┌─ EXCERPTED DATA
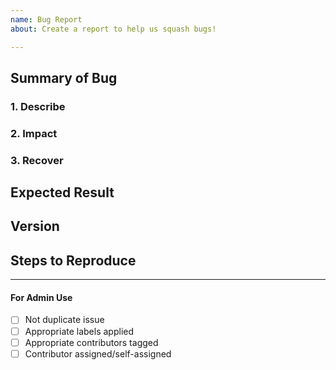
 ```yaml
---
name: Bug Report 
about: Create a report to help us squash bugs!

---
```


<!-- < < < < < < < < < < < < < < < < < < < < < < < < < < < < < < < < < ☺ 
v                            ✰  Thanks for opening an issue! ✰    
v    Before smashing the submit button please review the template.
v    Please also ensure that this is not a duplicate issue :)  
☺ > > > > > > > > > > > > > > > > > > > > > > > > > > > > > > > > >  -->

## Summary of Bug

### 1. Describe
<!-- Concisely describe the issue -->

### 2. Impact
<!-- What impact to the system the issue results -->

### 3. Recover
<!-- How does system go back to normal once it happens? -->

## Expected Result

<!-- What result is expected after the issue addressed? -->

## Version

<!-- git commit hash, output of `fbfbchaincli --version`, output of `fbfbchaind --version` -->

## Steps to Reproduce

<!-- What commands in order should someone run to reproduce your problem -->

____

#### For Admin Use

- [ ] Not duplicate issue
- [ ] Appropriate labels applied
- [ ] Appropriate contributors tagged
- [ ] Contributor assigned/self-assigned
└─
TASK: Only the lines from the beginning of the records through the line bearing "### 1. Describe" belong in the answer, copied word for word with pictures left out.

EXERCISE SOLUTION:
 ```yaml
---
name: Bug Report 
about: Create a report to help us squash bugs!

---
```


<!-- < < < < < < < < < < < < < < < < < < < < < < < < < < < < < < < < < ☺ 
v                            ✰  Thanks for opening an issue! ✰    
v    Before smashing the submit button please review the template.
v    Please also ensure that this is not a duplicate issue :)  
☺ > > > > > > > > > > > > > > > > > > > > > > > > > > > > > > > > >  -->

## Summary of Bug

### 1. Describe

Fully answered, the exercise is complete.